Mockery is the way an idiot lashes out at another person. It is a learned attitude. The child does not mock. The child approaches everything with wonder, with curiousity, with the desire to learn, approaches life through the imagination.

Mockery is an illogical, cruel answer to curiousity. It is irreverent, it mocks you for asking the question.

Everything can be learned or taught in a respectful way. Sacred texts especially- whether it be the Torah, the Qu'ran/ Koran or the New Testament, there is value and benefit to be found in it. And it can be learned respectfully.

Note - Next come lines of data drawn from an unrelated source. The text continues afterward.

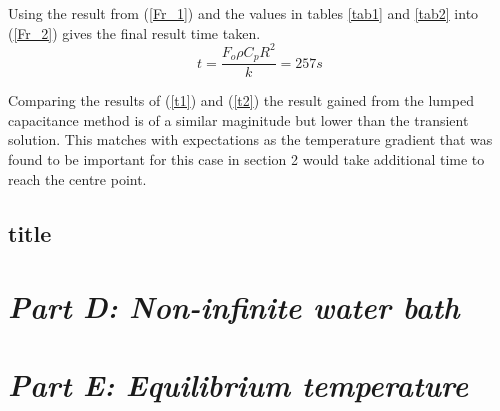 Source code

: \documentclass[11pt]{article}
\begin{document}
Using the result from (\ref{Fr_1}) and the values in tables \ref{tab1} and \ref{tab2} into (\ref{Fr_2}) gives the final result time taken.
\boldmath
\begin{equation}\label{t2}
	t = \frac{F_{o}\rho C_{p} R^{2}}{k} = 257 s
\end{equation}
\unboldmath

Comparing the results of (\ref{t1}) and (\ref{t2}) the result gained from the lumped capacitance method is of a similar maginitude but lower than the transient solution. This matches with expectations as the temperature gradient that was found to be important for this case in section 2 would take additional time to reach the centre point.

\subsection{title}

\section{\emph{Part D: Non-infinite water bath}}

\section{\emph{Part E: Equilibrium temperature}}



\end{document}
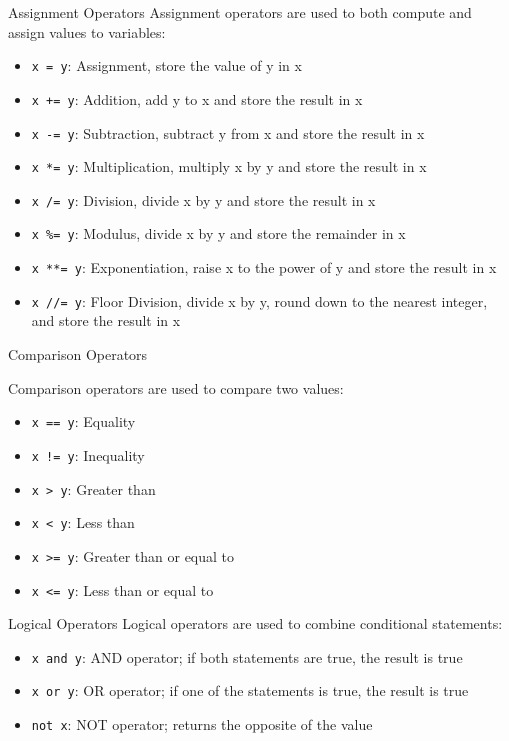 \documentclass[aspectratio=169]{beamer}
\begin{document}
\begin{frame}{Assignment Operators}
    Assignment operators are used to both compute and assign values to variables:
    \begin{itemize}
        \item \texttt{x = y}: Assignment, store the value of y in x
        \item \texttt{x += y}: Addition, add y to x and store the result in x
        \item \texttt{x -= y}: Subtraction, subtract y from x and store the result in x
        \item \texttt{x *= y}: Multiplication, multiply x by y and store the result in x
        \item \texttt{x /= y}: Division, divide x by y and store the result in x
        \item \texttt{x \%= y}: Modulus, divide x by y and store the remainder in x
        \item \texttt{x **= y}: Exponentiation, raise x to the power of y and store the result in x
        \item \texttt{x //= y}: Floor Division, divide x by y, round down to the nearest integer, and store the result in x
    \end{itemize}
\end{frame}

\begin{frame}{Comparison Operators}

    Comparison operators are used to compare two values:
    \begin{itemize}
        \item \texttt{x == y}: Equality
        \item \texttt{x != y}: Inequality
        \item \texttt{x > y}: Greater than
        \item \texttt{x < y}: Less than
        \item \texttt{x >= y}: Greater than or equal to
        \item \texttt{x <= y}: Less than or equal to
    \end{itemize}
\end{frame}

\begin{frame}{Logical Operators}
    Logical operators are used to combine conditional statements:
    \begin{itemize}
        \item \texttt{x and y}: AND operator; if both statements are true, the result is true
        \item \texttt{x or y}: OR operator; if one of the statements is true, the result is true
        \item \texttt{not x}: NOT operator; returns the opposite of the value
    \end{itemize}
\end{frame}
\end{document}
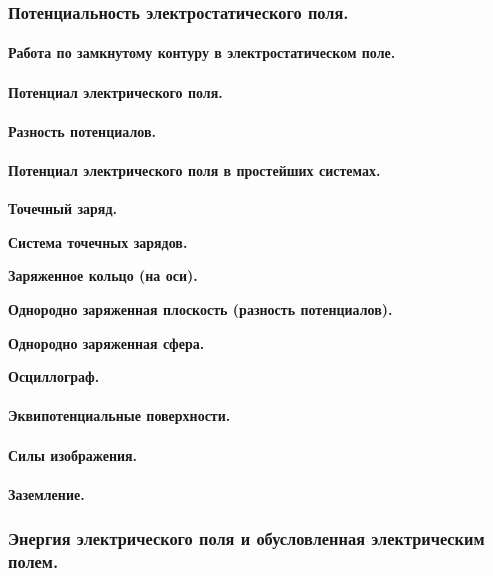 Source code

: \documentclass{article}
\begin{document}
        \subsubsection{Потенциальность электростатического поля.}
            \paragraph{Работа по замкнутому контуру в электростатическом поле.}
            \paragraph{Потенциал электрического поля.}
            \paragraph{Разность потенциалов.}
            \paragraph{Потенциал электрического поля в простейших системах.}
                \textbf{Точечный заряд.}
                
                \textbf{Система точечных зарядов.}
                
                \textbf{Заряженное кольцо (на оси).}
                
                \textbf{Однородно заряженная плоскость (разность потенциалов).}
                
                \textbf{Однородно заряженная сфера.}
                
                \textbf{Осциллограф.}
                
            \paragraph{Эквипотенциальные поверхности.}
            \paragraph{Силы изображения.}
            \paragraph{Заземление.}
        \subsubsection{Энергия электрического поля и обусловленная электрическим полем.}
\end{document}
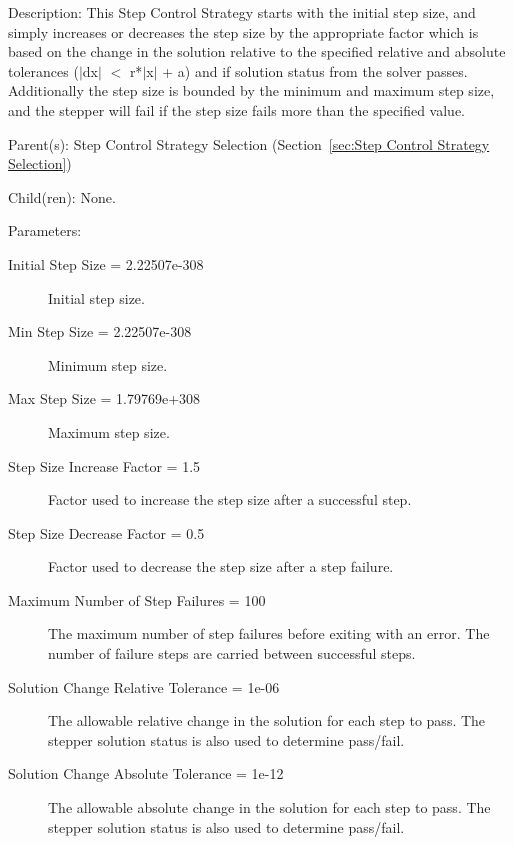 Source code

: \begin{list}{}
  {\setlength{\leftmargin}{1.0in}
   \setlength{\labelwidth}{0.75in}
   \setlength{\labelsep}{0.125in}}
  \item[Description:]
    This Step Control Strategy starts with the initial step size, and simply increases or decreases the step size by the appropriate factor which is based on the change in the solution relative to the specified relative and absolute tolerances ($|$dx$|$ $<$ r*$|$x$|$ + a) and if solution status from the solver passes.  Additionally the step size is bounded by the minimum and maximum step size, and the stepper will fail if the step size fails more than the specified value.
  \item[Parent(s):]
    Step Control Strategy Selection (Section~\ref{sec:Step Control Strategy Selection})
  \item[Child(ren):]
    None. 
  \item[Parameters:]
    \begin{description}
      \item[Initial Step Size = 2.22507e-308] 
Initial step size.
      \item[Min Step Size = 2.22507e-308] 
Minimum step size.
      \item[Max Step Size = 1.79769e+308] 
Maximum step size.
      \item[Step Size Increase Factor = 1.5] 
Factor used to increase the step size after a successful step.
      \item[Step Size Decrease Factor = 0.5] 
Factor used to decrease the step size after a step failure.
      \item[Maximum Number of Step Failures = 100] 
The maximum number of step failures before exiting with an error.  The number of failure steps are carried between successful steps.
      \item[Solution Change Relative Tolerance = 1e-06] 
The allowable relative change in the solution for each step to pass.  The stepper solution status is also used to determine pass/fail.
      \item[Solution Change Absolute Tolerance = 1e-12] 
The allowable absolute change in the solution for each step to pass.  The stepper solution status is also used to determine pass/fail.
\end{description}


\end{list}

There is nothing that infuriates me more than when bright young students are taught to mock in answer to ideas or texts they don't understand. This applies to Orthodox Jews being taught to mock other religions; it also applies to college students who are taught biblical criticism in an irreverant manner. I sat in on a brilliant class at the University of Chicago taught by a renowned professor and I was disappointed- not by the material, which focused on source criticism, but by the fact that he was teaching his students to mock sacred texts when the betting is that the majority of them had never even read through the full Bible. But they were misled by their intellectualism into assuming that since this man believed in mockery and laughing, they too ought to act this way.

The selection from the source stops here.